2011 年泛珠三角及中华名校物理奥林匹克邀请赛

Pan Pearl River Delta Physics Olympiad 2011

Q4 (10 points) 题 4(10 分) This problem demonstrates why the energy density of gravitational field is negative. 本题演示为何重力场的能量密度是负的。


First, consider two large parallel flat sheets separated by a distance D, one carrying uniform electric charge area density σ, and the other carrying –σ. 首先考虑两块平行大薄板,板之间的间距为 D,一板带均匀面电荷σ,另一板带 均匀面电荷–σ。 (i) Find the electric force from one sheet exerted on a unit area of the other sheet. (1 point) 求一板对另一板单位面积的作用力。(1 分) (ii) Find the electric field E near the sheets. (1 point) 求板附近的电场 E。(1 分) (iii) Assume the total area of a plate is A. Let the separation distance D decrease by a small amount δ D . Find the work done by the electric force. (1 point) 设板的面积为 A。令板的间距 D 减少一小量 δ D ,求电场作的功。
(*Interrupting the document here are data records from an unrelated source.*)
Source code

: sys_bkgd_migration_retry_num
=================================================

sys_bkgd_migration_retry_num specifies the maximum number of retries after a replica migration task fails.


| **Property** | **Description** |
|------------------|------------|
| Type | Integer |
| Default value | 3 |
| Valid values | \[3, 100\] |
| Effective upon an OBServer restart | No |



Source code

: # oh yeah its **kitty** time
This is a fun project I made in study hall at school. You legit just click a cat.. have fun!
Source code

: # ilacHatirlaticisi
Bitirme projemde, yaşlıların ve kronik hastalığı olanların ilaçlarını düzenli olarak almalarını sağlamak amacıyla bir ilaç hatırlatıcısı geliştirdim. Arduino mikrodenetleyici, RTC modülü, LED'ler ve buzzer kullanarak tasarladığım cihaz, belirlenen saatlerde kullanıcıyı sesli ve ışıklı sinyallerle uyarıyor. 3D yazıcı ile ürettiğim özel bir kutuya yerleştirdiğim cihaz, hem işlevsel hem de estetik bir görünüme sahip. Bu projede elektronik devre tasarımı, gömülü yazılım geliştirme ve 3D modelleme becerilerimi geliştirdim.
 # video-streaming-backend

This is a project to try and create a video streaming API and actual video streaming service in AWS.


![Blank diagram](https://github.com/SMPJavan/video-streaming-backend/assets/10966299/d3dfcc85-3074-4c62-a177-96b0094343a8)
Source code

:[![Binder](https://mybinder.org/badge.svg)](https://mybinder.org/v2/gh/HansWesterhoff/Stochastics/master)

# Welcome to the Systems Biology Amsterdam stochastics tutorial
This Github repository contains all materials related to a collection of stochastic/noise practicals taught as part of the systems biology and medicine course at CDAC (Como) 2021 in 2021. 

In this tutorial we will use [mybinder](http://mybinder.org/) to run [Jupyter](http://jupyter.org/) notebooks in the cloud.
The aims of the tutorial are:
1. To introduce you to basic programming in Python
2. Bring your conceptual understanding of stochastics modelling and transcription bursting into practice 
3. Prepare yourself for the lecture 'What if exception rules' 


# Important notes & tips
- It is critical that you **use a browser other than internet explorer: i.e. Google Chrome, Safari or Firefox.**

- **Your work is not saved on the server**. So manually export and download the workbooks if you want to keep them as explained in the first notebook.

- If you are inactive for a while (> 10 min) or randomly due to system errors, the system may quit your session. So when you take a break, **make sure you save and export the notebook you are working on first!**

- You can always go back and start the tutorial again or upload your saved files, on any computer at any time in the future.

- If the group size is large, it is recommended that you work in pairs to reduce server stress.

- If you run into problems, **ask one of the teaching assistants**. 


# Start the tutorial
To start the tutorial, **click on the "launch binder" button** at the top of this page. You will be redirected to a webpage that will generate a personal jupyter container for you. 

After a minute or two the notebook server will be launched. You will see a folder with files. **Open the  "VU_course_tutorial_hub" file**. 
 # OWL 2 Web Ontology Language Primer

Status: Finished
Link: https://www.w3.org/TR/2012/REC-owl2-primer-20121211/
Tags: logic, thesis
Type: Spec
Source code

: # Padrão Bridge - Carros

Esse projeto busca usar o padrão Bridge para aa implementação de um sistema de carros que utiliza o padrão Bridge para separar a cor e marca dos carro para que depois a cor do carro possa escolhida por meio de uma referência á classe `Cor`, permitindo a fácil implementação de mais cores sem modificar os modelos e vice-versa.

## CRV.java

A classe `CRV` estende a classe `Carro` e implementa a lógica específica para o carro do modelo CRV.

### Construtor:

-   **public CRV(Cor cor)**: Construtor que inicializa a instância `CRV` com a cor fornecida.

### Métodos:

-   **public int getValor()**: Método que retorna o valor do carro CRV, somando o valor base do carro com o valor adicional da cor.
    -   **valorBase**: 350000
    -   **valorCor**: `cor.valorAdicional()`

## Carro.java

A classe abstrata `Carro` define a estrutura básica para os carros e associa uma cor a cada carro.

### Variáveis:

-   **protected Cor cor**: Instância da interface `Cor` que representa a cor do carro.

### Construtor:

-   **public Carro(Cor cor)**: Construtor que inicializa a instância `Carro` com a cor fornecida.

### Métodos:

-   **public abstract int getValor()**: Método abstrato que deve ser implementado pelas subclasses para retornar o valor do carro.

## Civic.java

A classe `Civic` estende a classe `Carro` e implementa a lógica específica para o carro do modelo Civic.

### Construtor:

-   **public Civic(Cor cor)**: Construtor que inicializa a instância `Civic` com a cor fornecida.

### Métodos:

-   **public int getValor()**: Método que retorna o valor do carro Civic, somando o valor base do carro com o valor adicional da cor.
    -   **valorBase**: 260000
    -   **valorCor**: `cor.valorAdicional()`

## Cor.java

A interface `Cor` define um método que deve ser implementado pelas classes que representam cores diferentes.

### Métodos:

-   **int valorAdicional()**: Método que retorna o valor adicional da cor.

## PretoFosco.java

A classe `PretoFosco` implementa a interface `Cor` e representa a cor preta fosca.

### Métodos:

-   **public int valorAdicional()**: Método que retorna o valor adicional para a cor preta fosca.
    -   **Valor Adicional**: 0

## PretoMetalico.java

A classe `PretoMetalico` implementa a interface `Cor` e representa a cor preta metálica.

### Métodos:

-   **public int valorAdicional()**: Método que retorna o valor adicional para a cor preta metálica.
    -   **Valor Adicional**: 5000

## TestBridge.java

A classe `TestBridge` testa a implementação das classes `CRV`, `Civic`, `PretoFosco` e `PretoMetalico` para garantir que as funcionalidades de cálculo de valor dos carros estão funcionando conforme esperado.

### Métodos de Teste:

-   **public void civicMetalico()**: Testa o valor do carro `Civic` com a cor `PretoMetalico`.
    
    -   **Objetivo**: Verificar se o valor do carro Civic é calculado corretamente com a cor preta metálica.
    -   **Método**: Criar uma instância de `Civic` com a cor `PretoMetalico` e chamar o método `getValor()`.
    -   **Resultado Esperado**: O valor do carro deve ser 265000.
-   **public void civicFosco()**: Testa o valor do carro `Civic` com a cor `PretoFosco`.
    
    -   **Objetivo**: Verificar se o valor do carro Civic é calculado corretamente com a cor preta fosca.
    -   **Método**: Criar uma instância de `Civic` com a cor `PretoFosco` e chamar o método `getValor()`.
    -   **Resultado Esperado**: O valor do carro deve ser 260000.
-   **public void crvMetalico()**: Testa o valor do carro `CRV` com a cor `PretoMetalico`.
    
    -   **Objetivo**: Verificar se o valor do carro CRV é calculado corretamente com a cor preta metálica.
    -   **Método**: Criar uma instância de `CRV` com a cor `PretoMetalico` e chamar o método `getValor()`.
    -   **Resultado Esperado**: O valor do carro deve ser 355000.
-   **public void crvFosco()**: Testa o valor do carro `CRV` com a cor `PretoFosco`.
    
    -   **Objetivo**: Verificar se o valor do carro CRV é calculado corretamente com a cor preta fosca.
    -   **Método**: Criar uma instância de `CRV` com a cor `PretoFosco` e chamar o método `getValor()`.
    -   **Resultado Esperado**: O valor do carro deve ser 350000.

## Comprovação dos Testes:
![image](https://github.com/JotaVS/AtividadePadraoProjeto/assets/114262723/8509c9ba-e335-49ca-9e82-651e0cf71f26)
(1 分) (iv) Using the answer in (iii), find the energy density of the electric field and express the energy density in terms of E. (2 point) 利用(iii)的答案, 求电场的能量密度,并以电场 E 来表达。(2 分)

(b) Now, consider two neutral parallel flat sheets of uniform area mass density σ separated by a distance D. 现在考虑两块中性平行大薄板,板之间的间距为 D,质量面密度为σ。 (i) Find the gravitational force from one sheet exerted on a unit area of the other sheet. (1 point) 求一板对另一板单位面积的引力。(1 分) (ii) Find the gravitational field g near the sheets. (1 point) 求板附近的引力场 g。(1 分) (iii) Assume the total area of a plate is A. Let the separation distance D decrease by a small amount δ D . Find the work done by the gravitational force. (1 point) 设板的面积为 A。令板的间距 D 减少一小量 δ D ,求引力场作的功。 (1 分) (iv) Using the answer in (iii), find the energy density of the gravitational field and express the energy density in terms of g. (2 points) 利用(iii)的答案, 求引力场的能量密度,并以引力场 g 来表达。 (2 分)
Q5 (5 points) 题 5(5 分) A ‘magic’ transparent sheet can be placed onto the screen of a notebook computer to prevent peeping at large angles. Give a brief explanation of a possible working principle of such sheet. 将一‘神奇’透明膜贴在手提电脑的屏幕上,就可防止旁边的人 偷看。试给出一个‘神奇’透明膜的工作原理。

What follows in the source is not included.